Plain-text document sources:
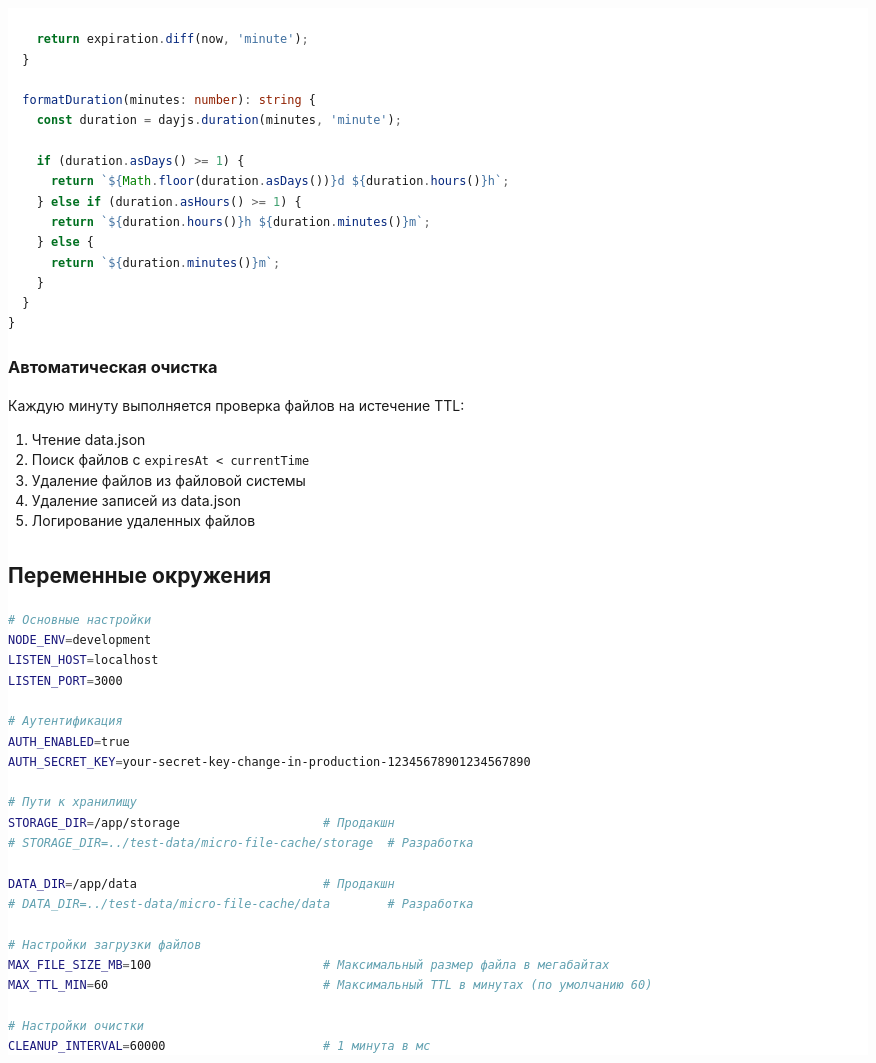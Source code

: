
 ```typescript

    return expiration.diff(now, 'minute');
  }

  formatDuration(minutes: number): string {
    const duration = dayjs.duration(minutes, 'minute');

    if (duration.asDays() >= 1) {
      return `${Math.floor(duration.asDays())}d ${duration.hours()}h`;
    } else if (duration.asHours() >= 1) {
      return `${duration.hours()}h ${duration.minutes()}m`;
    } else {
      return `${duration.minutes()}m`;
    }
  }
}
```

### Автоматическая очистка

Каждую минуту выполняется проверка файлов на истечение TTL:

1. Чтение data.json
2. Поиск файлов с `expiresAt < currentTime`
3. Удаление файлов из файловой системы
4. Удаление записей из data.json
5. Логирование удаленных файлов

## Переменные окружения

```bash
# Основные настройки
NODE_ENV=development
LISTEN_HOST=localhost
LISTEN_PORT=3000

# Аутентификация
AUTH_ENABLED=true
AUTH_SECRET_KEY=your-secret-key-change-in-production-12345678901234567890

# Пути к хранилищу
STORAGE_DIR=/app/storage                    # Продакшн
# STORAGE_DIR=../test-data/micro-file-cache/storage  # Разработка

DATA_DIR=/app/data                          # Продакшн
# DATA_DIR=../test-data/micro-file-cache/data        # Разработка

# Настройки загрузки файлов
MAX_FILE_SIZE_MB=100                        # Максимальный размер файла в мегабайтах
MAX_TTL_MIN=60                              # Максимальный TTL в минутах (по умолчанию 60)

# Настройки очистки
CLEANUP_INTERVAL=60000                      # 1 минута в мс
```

==

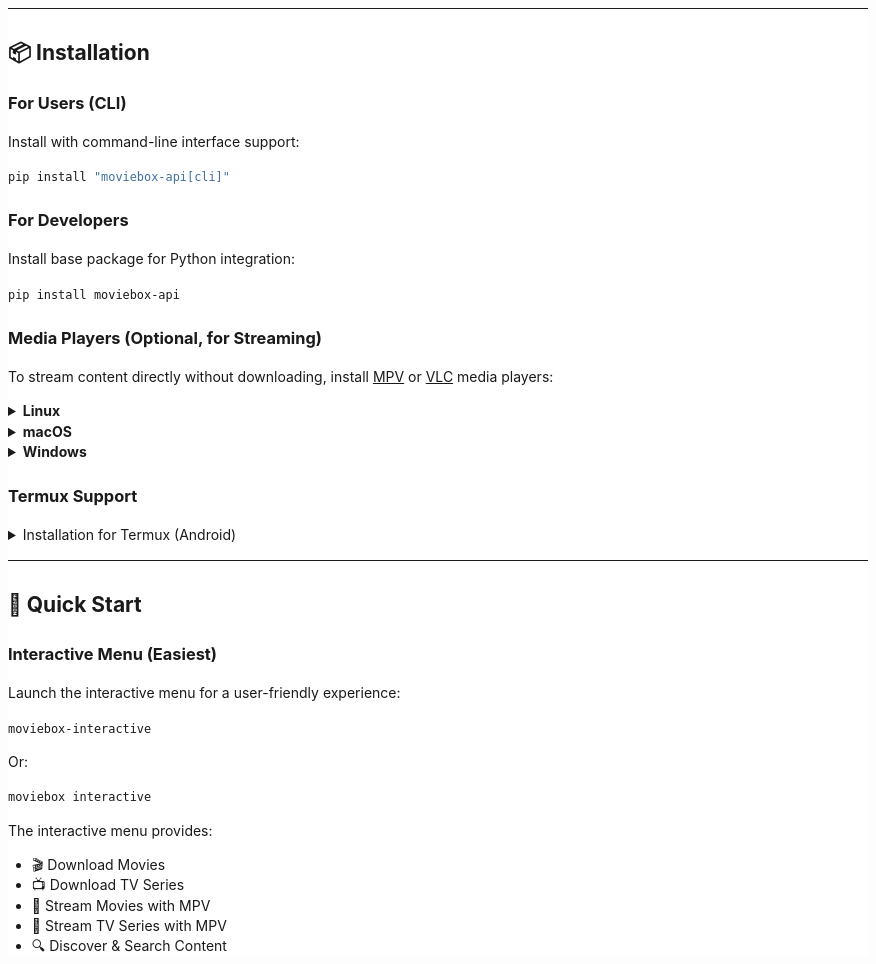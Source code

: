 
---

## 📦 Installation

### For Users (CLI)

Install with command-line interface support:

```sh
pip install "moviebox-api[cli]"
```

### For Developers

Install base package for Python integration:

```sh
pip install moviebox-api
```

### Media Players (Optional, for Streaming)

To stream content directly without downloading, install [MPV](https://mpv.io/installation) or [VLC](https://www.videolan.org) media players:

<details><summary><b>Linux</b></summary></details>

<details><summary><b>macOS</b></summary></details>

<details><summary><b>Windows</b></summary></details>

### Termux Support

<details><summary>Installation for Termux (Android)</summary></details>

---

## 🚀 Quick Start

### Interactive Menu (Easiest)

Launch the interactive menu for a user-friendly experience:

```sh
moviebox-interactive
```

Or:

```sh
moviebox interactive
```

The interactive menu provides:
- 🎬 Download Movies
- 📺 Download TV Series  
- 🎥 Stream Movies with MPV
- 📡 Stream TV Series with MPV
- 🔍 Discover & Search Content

*WORK REQUIRED*
Among the lines above, repeat exactly those from the line with "### Media Players (Optional, for Streaming)" to the line with "- 🎥 Stream Movies with MPV", counting both ends.

*RESULT OF THE TASK*
### Media Players (Optional, for Streaming)

To stream content directly without downloading, install [MPV](https://mpv.io/installation) or [VLC](https://www.videolan.org) media players:

<details><summary><b>Linux</b></summary></details>

<details><summary><b>macOS</b></summary></details>

<details><summary><b>Windows</b></summary></details>

### Termux Support

<details><summary>Installation for Termux (Android)</summary></details>

---

## 🚀 Quick Start

### Interactive Menu (Easiest)

Launch the interactive menu for a user-friendly experience:

```sh
moviebox-interactive
```

Or:

```sh
moviebox interactive
```

The interactive menu provides:
- 🎬 Download Movies
- 📺 Download TV Series  
- 🎥 Stream Movies with MPV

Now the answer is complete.